C’était bien là encore un essai de création du besoin par la publicité rien dans les usages gastronomiques de notre pays ne ressemblant à cette conception alimentaire. L’essai a échoué.

Par conséquent, si, théoriquement, on convient que la publicité puisse, par sa seule puissance, faire naître, créer entièrement le besoin, il est logique d’admettre que l’effort nécessaire est disproportionné aux résultats pécuniaires d’une entreprise aussi lourde. Dès lors, ce n’est là qu’une opération anti-commerciale.

La conclusion qui s’impose, c’est qu’il ne faut pas chercher, par la publicité, à créer, dans la masse d’une population, des besoins absolument nouveaux et inhabituels, et qu’il faut savoir, plutôt, pressentir les besoins naissants, existant déjà virtuellement,.afin de les canaliser à son profit, d’en capter, en quelque sorte, le bénéfice. Sur ce terrain-là, la publicité est maîtresse, — une maîtresse qui, si on est habile à la diriger, ne sera jamais infidèle. C’est ce qu’on peut appeler le besoin latent.

Le besoin latent.

Il y a quelque trente-cinq ans, on ne faisait, en France, qu’une très faible consommation de ces biscuits secs qui, aujourd’hui, figurent sur toutes les tables, depuis celle du pauvre jusqu’à celle du riche.

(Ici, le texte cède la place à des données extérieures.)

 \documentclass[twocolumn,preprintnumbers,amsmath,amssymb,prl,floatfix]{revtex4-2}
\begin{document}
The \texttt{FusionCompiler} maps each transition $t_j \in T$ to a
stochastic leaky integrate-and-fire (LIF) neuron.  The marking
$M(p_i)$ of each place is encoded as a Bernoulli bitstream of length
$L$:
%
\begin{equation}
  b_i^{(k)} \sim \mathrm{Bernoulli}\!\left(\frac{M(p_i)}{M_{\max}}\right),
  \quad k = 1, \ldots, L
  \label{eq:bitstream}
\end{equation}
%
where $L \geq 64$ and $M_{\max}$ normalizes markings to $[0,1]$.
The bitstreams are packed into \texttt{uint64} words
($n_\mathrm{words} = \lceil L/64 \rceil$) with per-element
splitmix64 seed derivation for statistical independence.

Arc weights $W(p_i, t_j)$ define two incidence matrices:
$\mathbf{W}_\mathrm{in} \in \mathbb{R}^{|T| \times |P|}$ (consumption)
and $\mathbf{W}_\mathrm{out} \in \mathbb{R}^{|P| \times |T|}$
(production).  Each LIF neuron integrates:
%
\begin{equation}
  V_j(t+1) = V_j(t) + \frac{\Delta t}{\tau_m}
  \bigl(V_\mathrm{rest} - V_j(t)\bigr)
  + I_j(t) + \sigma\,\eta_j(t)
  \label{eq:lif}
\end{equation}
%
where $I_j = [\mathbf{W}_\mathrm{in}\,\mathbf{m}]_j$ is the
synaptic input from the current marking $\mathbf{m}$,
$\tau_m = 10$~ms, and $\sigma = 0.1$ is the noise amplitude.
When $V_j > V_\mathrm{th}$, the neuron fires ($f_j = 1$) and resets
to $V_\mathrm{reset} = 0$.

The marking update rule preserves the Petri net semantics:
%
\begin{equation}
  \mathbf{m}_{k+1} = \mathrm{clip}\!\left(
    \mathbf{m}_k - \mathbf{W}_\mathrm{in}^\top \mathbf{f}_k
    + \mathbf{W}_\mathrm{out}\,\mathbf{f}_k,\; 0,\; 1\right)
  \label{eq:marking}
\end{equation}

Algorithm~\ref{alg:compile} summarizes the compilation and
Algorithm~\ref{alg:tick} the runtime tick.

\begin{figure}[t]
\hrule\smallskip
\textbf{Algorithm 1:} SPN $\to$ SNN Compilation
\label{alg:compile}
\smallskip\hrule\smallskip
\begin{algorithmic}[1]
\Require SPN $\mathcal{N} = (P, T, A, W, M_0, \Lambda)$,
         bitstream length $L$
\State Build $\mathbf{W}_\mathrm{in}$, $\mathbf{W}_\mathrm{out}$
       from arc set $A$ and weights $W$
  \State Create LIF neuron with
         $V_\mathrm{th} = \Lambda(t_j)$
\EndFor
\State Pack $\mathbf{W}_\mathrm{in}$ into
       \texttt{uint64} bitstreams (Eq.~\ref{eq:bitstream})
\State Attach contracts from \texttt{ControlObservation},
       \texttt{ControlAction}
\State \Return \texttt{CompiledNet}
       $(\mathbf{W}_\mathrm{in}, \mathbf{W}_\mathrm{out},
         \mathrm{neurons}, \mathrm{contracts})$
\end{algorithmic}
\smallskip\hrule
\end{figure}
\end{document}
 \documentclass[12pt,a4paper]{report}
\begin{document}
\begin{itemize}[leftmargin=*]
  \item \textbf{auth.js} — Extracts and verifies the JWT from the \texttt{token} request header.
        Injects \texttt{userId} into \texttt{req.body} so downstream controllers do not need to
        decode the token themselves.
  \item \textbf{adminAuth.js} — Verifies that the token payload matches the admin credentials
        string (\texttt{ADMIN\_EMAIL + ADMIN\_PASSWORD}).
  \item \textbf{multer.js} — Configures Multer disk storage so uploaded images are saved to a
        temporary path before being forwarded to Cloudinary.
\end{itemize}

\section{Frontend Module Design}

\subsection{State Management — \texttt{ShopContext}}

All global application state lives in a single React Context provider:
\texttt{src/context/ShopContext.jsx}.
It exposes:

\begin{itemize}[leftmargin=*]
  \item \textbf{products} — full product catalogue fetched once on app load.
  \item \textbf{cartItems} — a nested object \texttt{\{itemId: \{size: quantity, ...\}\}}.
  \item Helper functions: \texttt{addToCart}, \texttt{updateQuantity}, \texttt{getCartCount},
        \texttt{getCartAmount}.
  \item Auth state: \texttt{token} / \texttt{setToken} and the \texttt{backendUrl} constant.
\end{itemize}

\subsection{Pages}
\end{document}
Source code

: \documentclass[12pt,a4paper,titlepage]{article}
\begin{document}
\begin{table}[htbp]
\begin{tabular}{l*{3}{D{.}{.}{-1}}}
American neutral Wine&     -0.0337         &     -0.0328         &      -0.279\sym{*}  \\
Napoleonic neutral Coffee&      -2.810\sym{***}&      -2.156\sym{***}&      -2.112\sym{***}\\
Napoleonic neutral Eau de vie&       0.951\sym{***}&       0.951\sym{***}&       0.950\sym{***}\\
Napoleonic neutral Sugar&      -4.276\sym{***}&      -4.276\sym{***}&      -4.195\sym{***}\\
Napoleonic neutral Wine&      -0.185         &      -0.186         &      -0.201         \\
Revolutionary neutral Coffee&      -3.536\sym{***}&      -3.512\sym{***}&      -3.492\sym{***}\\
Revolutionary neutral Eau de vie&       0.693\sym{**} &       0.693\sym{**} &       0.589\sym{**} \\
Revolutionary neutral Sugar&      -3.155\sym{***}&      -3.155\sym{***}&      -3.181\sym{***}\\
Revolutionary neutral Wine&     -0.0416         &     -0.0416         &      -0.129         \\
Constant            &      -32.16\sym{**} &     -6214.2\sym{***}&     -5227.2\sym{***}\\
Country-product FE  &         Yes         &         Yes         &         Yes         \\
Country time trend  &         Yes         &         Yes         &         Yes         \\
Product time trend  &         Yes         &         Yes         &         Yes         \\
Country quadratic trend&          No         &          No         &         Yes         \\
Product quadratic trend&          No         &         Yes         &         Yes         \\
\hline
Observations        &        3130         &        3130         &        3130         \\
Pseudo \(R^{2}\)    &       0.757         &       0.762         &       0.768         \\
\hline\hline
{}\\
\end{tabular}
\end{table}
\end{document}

Deux marques anglaises, deux marques françaises, faisant du reste peu d’affaires, se disputaient notre marché. Mais le besoin préexistait, il était latent, et il n’attendait qu’une occasion de se satisfaire pour grandir et s’imposer. C’est alors que des industriels français conçurent le projet,
de fabriquer dés biscuits secs, de les mettre en vente et de les annoncer. Le champ qu’ils se proposaient de cultiver était à peu près vierge, mais il était préparé à faire fleurir leurs marques. Aussi, grâce à la publicité qu’ils ont faite, ces industriels ont pleinement réussi, et Dijon, ainsi que Nantes, comptent une industrie florissante de plus.

La publicité avait satisfait un besoin latent. C’est dans ces conditions que la publicité possède les plus grandes chances de réussir. Toute la question, pour l’Annonceur, est, précisément, de pressentir ce besoin, de le deviner, d’en évaluer l’étendue, pour s’efforcer alors d’y répondre. Il s’exonère ainsi de l’opposition des concurrents, puisque ces concurrents n’existent pour ainsi dire pas.

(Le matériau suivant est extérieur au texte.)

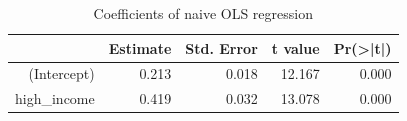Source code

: \begin{table}[ht]
\centering
\begin{tabular}{rrrrr}
  \hline
 & Estimate & Std. Error & t value & Pr(>|t|) \\ 
  \hline
(Intercept) & 0.213 & 0.018 & 12.167 & 0.000 \\ 
  high\_income & 0.419 & 0.032 & 13.078 & 0.000 \\ 
   \hline
\end{tabular}
\caption{Coefficients of naive OLS regression} 
\label{tab:naive-regression}
\end{table}
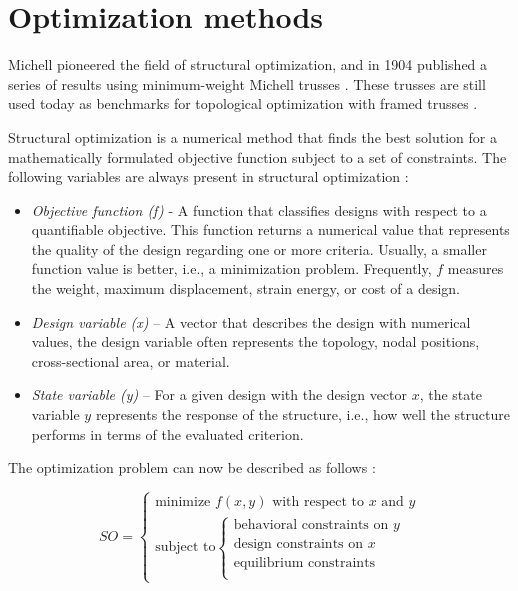 \section{Optimization methods}
Michell pioneered the field of structural optimization, and in 1904 published a series of results using minimum-weight Michell trusses \cite{Michell1904}. These trusses are still used today as benchmarks for topological optimization with framed trusses \cite{Clune2013}. 

Structural optimization is a numerical method that finds the best solution for a mathematically formulated objective function subject to a set of constraints. The following variables are always present in structural optimization \cite{christensen2008introduction}:

\begin{itemize} 
\item \textit{Objective function (f) }- A function that classifies designs with respect to a quantifiable objective. This function returns a numerical value that represents the quality of the design regarding one or more criteria. Usually, a smaller function value is better, i.e., a minimization problem. Frequently, $f$ measures the weight, maximum displacement, strain energy, or cost of a design.
\item \textit{Design variable (x)} – A vector that describes the design with numerical values, the design variable often represents the topology, nodal positions, cross-sectional area, or material.
\item \textit{State variable (y)} – For a given design with the design vector $x$, the state variable $y$ represents the response of the structure, i.e., how well the structure performs in terms of the evaluated criterion.
\end{itemize} 

The optimization problem can now be described as follows \cite{christensen2008introduction}:

\begin{equation}
SO=\begin{cases}
    \textrm{minimize } f(x,y) \textrm{ with respect to } x \textrm{ and } y \\
    {\textrm{subject to} \begin{cases}
        \textrm{behavioral constraints on } y\\
        \textrm{design constraints on } x\\
	\textrm{equilibrium constraints} \\
    \end{cases}}
      \end{cases}
    \end{equation} 


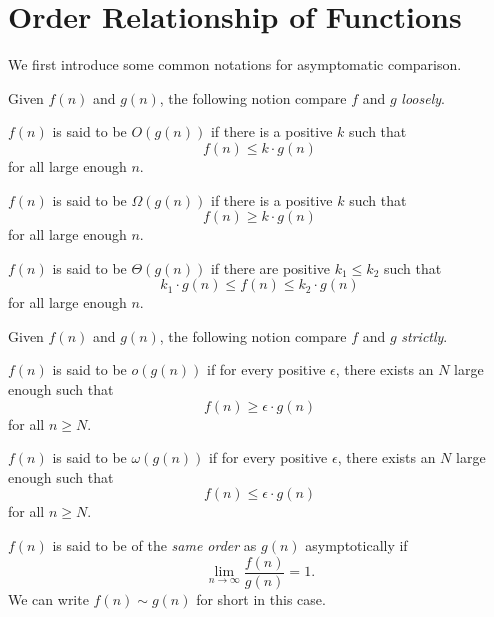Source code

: \section{Order Relationship of Functions}
We first introduce some common notations for asymptomatic comparison.

\begin{definition*}
	Given \(f(n)\) and \(g(n)\), the following notion compare \(f\) and \(g\) \emph{loosely}.
	\begin{definition}[Big-\(O\)]
		\(f(n)\) is said to be \(O(g(n))\) if there is a positive \(k\) such that
		\[
			f(n)\leq k\cdot g(n)
		\]
		for all large enough \(n\).
	\end{definition}

	\begin{definition}
		\(f(n)\) is said to be \(\Omega(g(n))\) if there is a positive \(k\) such that
		\[
			f(n) \geq k\cdot g(n)
		\]
		for all large enough \(n\).
	\end{definition}

	\begin{definition}
		\(f(n)\) is said to be \(\Theta(g(n))\) if there are positive \(k_1\leq k_2\) such that
		\[
			k_1\cdot g(n)\leq f(n) \leq k_2\cdot g(n)
		\]
		for all large enough \(n\).
	\end{definition}
\end{definition*}

\begin{definition*}
	Given \(f(n)\) and \(g(n)\), the following notion compare \(f\) and \(g\) \emph{strictly}.
	\begin{definition}[Small-\(o\)]
		\(f(n)\) is said to be \(o(g(n))\) if for every positive \(\epsilon\), there exists an \(N\) large enough such that
		\[
			f(n) \geq \epsilon\cdot g(n)
		\]
		for all \(n\geq N\).
	\end{definition}

	\begin{definition}
		\(f(n)\) is said to be \(\omega(g(n))\) if for every positive \(\epsilon\), there exists an \(N\) large enough such that
		\[
			f(n) \leq \epsilon\cdot g(n)
		\]
		for all \(n\geq N\).
	\end{definition}

	\begin{definition}\label{def:same-order}
		\(f(n)\) is said to be of the \emph{same order} as \(g(n)\) asymptotically if
		\[
			\lim_{n\to \infty } \frac{f(n)}{g(n)} = 1.
		\]
		We can write \(f(n)\sim g(n)\) for short in this case.
	\end{definition}
\end{definition*}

Une autre industrie, dont on ne peut nier l’énorme développement depuis ces dernières années, l’industrie automobile, a su aussi tirer parti d’un besoin latent qui ne demandait qu’une chose : être satisfait. On entretenait le public, depuis longtemps, des recherches des ingénieurs qui s’étaient rendu compte de la possibilité de construire des véhicules devant être, pour leurs heureux, possesseurs, comme le wagon qu’ils pouvaient occuper, dans un rapide, avec cette différence que le wagon attelé au rapide ne s’arrêtait qu’à des points prévus d’avance, qu’il ne parcourait toujours que la même voie, tandis que le « wagon qu’on aurait à soi » permettrait les itinéraires les plus variés, dans les rues des villes comme sur les routes des campagnes, et, de plus, on l’arrêterait quand il plairait, et il ne repartirait qu’au gré de son propriétaire ou de son conducteur…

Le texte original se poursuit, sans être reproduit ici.